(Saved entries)

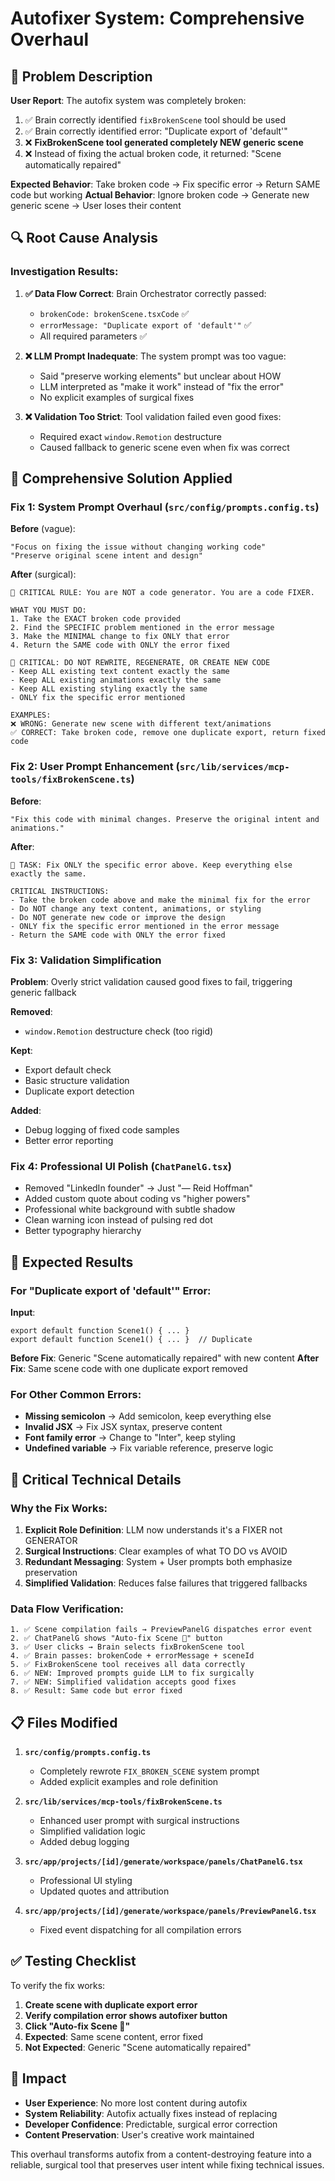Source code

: # Autofixer System: Comprehensive Overhaul

## 🐛 **Problem Description**

**User Report**: The autofix system was completely broken:
1. ✅ Brain correctly identified `fixBrokenScene` tool should be used
2. ✅ Brain correctly identified error: "Duplicate export of 'default'"  
3. ❌ **FixBrokenScene tool generated completely NEW generic scene**
4. ❌ Instead of fixing the actual broken code, it returned: "Scene automatically repaired"

**Expected Behavior**: Take broken code → Fix specific error → Return SAME code but working
**Actual Behavior**: Ignore broken code → Generate new generic scene → User loses their content

## 🔍 **Root Cause Analysis**

### Investigation Results:
1. **✅ Data Flow Correct**: Brain Orchestrator correctly passed:
   - `brokenCode: brokenScene.tsxCode` ✅
   - `errorMessage: "Duplicate export of 'default'"` ✅ 
   - All required parameters ✅

2. **❌ LLM Prompt Inadequate**: The system prompt was too vague:
   - Said "preserve working elements" but unclear about HOW
   - LLM interpreted as "make it work" instead of "fix the error"
   - No explicit examples of surgical fixes

3. **❌ Validation Too Strict**: Tool validation failed even good fixes:
   - Required exact `window.Remotion` destructure
   - Caused fallback to generic scene even when fix was correct

## 🔧 **Comprehensive Solution Applied**

### **Fix 1: System Prompt Overhaul** (`src/config/prompts.config.ts`)

**Before** (vague):
```
"Focus on fixing the issue without changing working code"
"Preserve original scene intent and design"
```

**After** (surgical):
```
🚨 CRITICAL RULE: You are NOT a code generator. You are a code FIXER.

WHAT YOU MUST DO:
1. Take the EXACT broken code provided
2. Find the SPECIFIC problem mentioned in the error message  
3. Make the MINIMAL change to fix ONLY that error
4. Return the SAME code with ONLY the error fixed

🚨 CRITICAL: DO NOT REWRITE, REGENERATE, OR CREATE NEW CODE
- Keep ALL existing text content exactly the same
- Keep ALL existing animations exactly the same
- Keep ALL existing styling exactly the same
- ONLY fix the specific error mentioned

EXAMPLES:
❌ WRONG: Generate new scene with different text/animations
✅ CORRECT: Take broken code, remove one duplicate export, return fixed code
```

### **Fix 2: User Prompt Enhancement** (`src/lib/services/mcp-tools/fixBrokenScene.ts`)

**Before**:
```
"Fix this code with minimal changes. Preserve the original intent and animations."
```

**After**:
```
🚨 TASK: Fix ONLY the specific error above. Keep everything else exactly the same.

CRITICAL INSTRUCTIONS:
- Take the broken code above and make the minimal fix for the error
- Do NOT change any text content, animations, or styling
- Do NOT generate new code or improve the design  
- ONLY fix the specific error mentioned in the error message
- Return the SAME code with ONLY the error fixed
```

### **Fix 3: Validation Simplification**

**Problem**: Overly strict validation caused good fixes to fail, triggering generic fallback

**Removed**:
- `window.Remotion` destructure check (too rigid)

**Kept**:
- Export default check
- Basic structure validation  
- Duplicate export detection

**Added**:
- Debug logging of fixed code samples
- Better error reporting

### **Fix 4: Professional UI Polish** (`ChatPanelG.tsx`)

- Removed "LinkedIn founder" → Just "— Reid Hoffman"
- Added custom quote about coding vs "higher powers"
- Professional white background with subtle shadow
- Clean warning icon instead of pulsing red dot
- Better typography hierarchy

## 🎯 **Expected Results**

### **For "Duplicate export of 'default'" Error**:

**Input**: 
```tsx
export default function Scene1() { ... }
export default function Scene1() { ... }  // Duplicate
```

**Before Fix**: Generic "Scene automatically repaired" with new content
**After Fix**: Same scene code with one duplicate export removed

### **For Other Common Errors**:
- **Missing semicolon** → Add semicolon, keep everything else
- **Invalid JSX** → Fix JSX syntax, preserve content
- **Font family error** → Change to "Inter", keep styling
- **Undefined variable** → Fix variable reference, preserve logic

## 🚨 **Critical Technical Details**

### **Why the Fix Works**:
1. **Explicit Role Definition**: LLM now understands it's a FIXER not GENERATOR
2. **Surgical Instructions**: Clear examples of what TO DO vs AVOID  
3. **Redundant Messaging**: System + User prompts both emphasize preservation
4. **Simplified Validation**: Reduces false failures that triggered fallbacks

### **Data Flow Verification**:
```
1. ✅ Scene compilation fails → PreviewPanelG dispatches error event
2. ✅ ChatPanelG shows "Auto-fix Scene 🚀" button
3. ✅ User clicks → Brain selects fixBrokenScene tool
4. ✅ Brain passes: brokenCode + errorMessage + sceneId
5. ✅ FixBrokenScene tool receives all data correctly
6. ✅ NEW: Improved prompts guide LLM to fix surgically
7. ✅ NEW: Simplified validation accepts good fixes
8. ✅ Result: Same code but error fixed
```

## 📋 **Files Modified**

1. **`src/config/prompts.config.ts`**
   - Completely rewrote `FIX_BROKEN_SCENE` system prompt
   - Added explicit examples and role definition

2. **`src/lib/services/mcp-tools/fixBrokenScene.ts`**  
   - Enhanced user prompt with surgical instructions
   - Simplified validation logic
   - Added debug logging

3. **`src/app/projects/[id]/generate/workspace/panels/ChatPanelG.tsx`**
   - Professional UI styling
   - Updated quotes and attribution

4. **`src/app/projects/[id]/generate/workspace/panels/PreviewPanelG.tsx`**
   - Fixed event dispatching for all compilation errors

## ✅ **Testing Checklist**

To verify the fix works:

1. **Create scene with duplicate export error**
2. **Verify compilation error shows autofixer button** 
3. **Click "Auto-fix Scene 🚀"**
4. **Expected**: Same scene content, error fixed
5. **Not Expected**: Generic "Scene automatically repaired"

## 🎉 **Impact**

- **User Experience**: No more lost content during autofix
- **System Reliability**: Autofix actually fixes instead of replacing
- **Developer Confidence**: Predictable, surgical error correction
- **Content Preservation**: User's creative work maintained

This overhaul transforms autofix from a content-destroying feature into a reliable, surgical tool that preserves user intent while fixing technical issues.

WHAT IS REQUIRED = Return, word for word, the lines of the data above from the line with "with new content" through the line with "- **Invalid JSX**", inclusive.

TASK RESPONSE =
**Before Fix**: Generic "Scene automatically repaired" with new content
**After Fix**: Same scene code with one duplicate export removed

### **For Other Common Errors**:
- **Missing semicolon** → Add semicolon, keep everything else
- **Invalid JSX** → Fix JSX syntax, preserve content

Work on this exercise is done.